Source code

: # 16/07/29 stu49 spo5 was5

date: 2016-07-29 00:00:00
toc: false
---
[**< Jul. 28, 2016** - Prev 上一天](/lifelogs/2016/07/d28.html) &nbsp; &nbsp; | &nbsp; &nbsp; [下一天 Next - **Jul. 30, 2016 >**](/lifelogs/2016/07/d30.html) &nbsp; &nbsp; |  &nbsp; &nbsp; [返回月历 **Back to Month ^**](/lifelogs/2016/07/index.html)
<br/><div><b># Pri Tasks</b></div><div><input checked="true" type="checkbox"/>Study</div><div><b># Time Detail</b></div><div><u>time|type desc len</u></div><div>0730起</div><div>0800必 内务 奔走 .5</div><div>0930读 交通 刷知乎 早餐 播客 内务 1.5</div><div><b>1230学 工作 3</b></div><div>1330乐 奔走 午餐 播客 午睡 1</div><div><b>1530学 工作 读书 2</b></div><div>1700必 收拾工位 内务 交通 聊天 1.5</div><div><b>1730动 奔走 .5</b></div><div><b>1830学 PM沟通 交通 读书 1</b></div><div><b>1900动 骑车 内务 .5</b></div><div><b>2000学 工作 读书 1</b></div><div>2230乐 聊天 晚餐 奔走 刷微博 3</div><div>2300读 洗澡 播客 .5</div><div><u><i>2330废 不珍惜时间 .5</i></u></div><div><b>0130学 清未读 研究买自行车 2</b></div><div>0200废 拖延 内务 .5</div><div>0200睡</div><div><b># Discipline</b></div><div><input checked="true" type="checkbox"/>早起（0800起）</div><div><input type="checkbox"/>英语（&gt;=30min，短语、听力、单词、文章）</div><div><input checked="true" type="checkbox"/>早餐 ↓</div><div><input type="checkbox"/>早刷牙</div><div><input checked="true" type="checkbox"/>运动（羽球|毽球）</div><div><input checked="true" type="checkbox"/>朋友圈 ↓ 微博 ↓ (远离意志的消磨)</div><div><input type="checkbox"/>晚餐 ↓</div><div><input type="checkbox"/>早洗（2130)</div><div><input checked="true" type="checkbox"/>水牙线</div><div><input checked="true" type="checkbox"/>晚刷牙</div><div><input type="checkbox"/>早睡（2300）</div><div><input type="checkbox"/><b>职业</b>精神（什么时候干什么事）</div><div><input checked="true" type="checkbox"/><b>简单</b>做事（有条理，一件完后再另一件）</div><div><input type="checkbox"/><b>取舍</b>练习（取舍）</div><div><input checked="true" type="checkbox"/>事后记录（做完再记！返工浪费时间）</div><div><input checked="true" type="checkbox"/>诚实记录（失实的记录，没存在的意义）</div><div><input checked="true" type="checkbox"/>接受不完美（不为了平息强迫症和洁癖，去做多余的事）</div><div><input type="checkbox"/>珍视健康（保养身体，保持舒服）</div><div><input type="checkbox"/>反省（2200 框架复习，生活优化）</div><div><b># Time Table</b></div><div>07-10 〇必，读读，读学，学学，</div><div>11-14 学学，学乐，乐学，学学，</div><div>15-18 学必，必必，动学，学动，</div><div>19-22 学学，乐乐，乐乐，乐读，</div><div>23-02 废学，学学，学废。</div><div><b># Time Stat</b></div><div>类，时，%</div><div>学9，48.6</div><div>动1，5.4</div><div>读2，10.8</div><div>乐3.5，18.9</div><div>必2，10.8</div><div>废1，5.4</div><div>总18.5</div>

******

→ TASK REQUIREMENTS
Output the listing in full. Leave every line unchanged.

→ SOLUTION
Source code

: # 16/07/29 stu49 spo5 was5

date: 2016-07-29 00:00:00
toc: false
---
[**< Jul. 28, 2016** - Prev 上一天](/lifelogs/2016/07/d28.html) &nbsp; &nbsp; | &nbsp; &nbsp; [下一天 Next - **Jul. 30, 2016 >**](/lifelogs/2016/07/d30.html) &nbsp; &nbsp; |  &nbsp; &nbsp; [返回月历 **Back to Month ^**](/lifelogs/2016/07/index.html)
<br/><div><b># Pri Tasks</b></div><div><input checked="true" type="checkbox"/>Study</div><div><b># Time Detail</b></div><div><u>time|type desc len</u></div><div>0730起</div><div>0800必 内务 奔走 .5</div><div>0930读 交通 刷知乎 早餐 播客 内务 1.5</div><div><b>1230学 工作 3</b></div><div>1330乐 奔走 午餐 播客 午睡 1</div><div><b>1530学 工作 读书 2</b></div><div>1700必 收拾工位 内务 交通 聊天 1.5</div><div><b>1730动 奔走 .5</b></div><div><b>1830学 PM沟通 交通 读书 1</b></div><div><b>1900动 骑车 内务 .5</b></div><div><b>2000学 工作 读书 1</b></div><div>2230乐 聊天 晚餐 奔走 刷微博 3</div><div>2300读 洗澡 播客 .5</div><div><u><i>2330废 不珍惜时间 .5</i></u></div><div><b>0130学 清未读 研究买自行车 2</b></div><div>0200废 拖延 内务 .5</div><div>0200睡</div><div><b># Discipline</b></div><div><input checked="true" type="checkbox"/>早起（0800起）</div><div><input type="checkbox"/>英语（&gt;=30min，短语、听力、单词、文章）</div><div><input checked="true" type="checkbox"/>早餐 ↓</div><div><input type="checkbox"/>早刷牙</div><div><input checked="true" type="checkbox"/>运动（羽球|毽球）</div><div><input checked="true" type="checkbox"/>朋友圈 ↓ 微博 ↓ (远离意志的消磨)</div><div><input type="checkbox"/>晚餐 ↓</div><div><input type="checkbox"/>早洗（2130)</div><div><input checked="true" type="checkbox"/>水牙线</div><div><input checked="true" type="checkbox"/>晚刷牙</div><div><input type="checkbox"/>早睡（2300）</div><div><input type="checkbox"/><b>职业</b>精神（什么时候干什么事）</div><div><input checked="true" type="checkbox"/><b>简单</b>做事（有条理，一件完后再另一件）</div><div><input type="checkbox"/><b>取舍</b>练习（取舍）</div><div><input checked="true" type="checkbox"/>事后记录（做完再记！返工浪费时间）</div><div><input checked="true" type="checkbox"/>诚实记录（失实的记录，没存在的意义）</div><div><input checked="true" type="checkbox"/>接受不完美（不为了平息强迫症和洁癖，去做多余的事）</div><div><input type="checkbox"/>珍视健康（保养身体，保持舒服）</div><div><input type="checkbox"/>反省（2200 框架复习，生活优化）</div><div><b># Time Table</b></div><div>07-10 〇必，读读，读学，学学，</div><div>11-14 学学，学乐，乐学，学学，</div><div>15-18 学必，必必，动学，学动，</div><div>19-22 学学，乐乐，乐乐，乐读，</div><div>23-02 废学，学学，学废。</div><div><b># Time Stat</b></div><div>类，时，%</div><div>学9，48.6</div><div>动1，5.4</div><div>读2，10.8</div><div>乐3.5，18.9</div><div>必2，10.8</div><div>废1，5.4</div><div>总18.5</div>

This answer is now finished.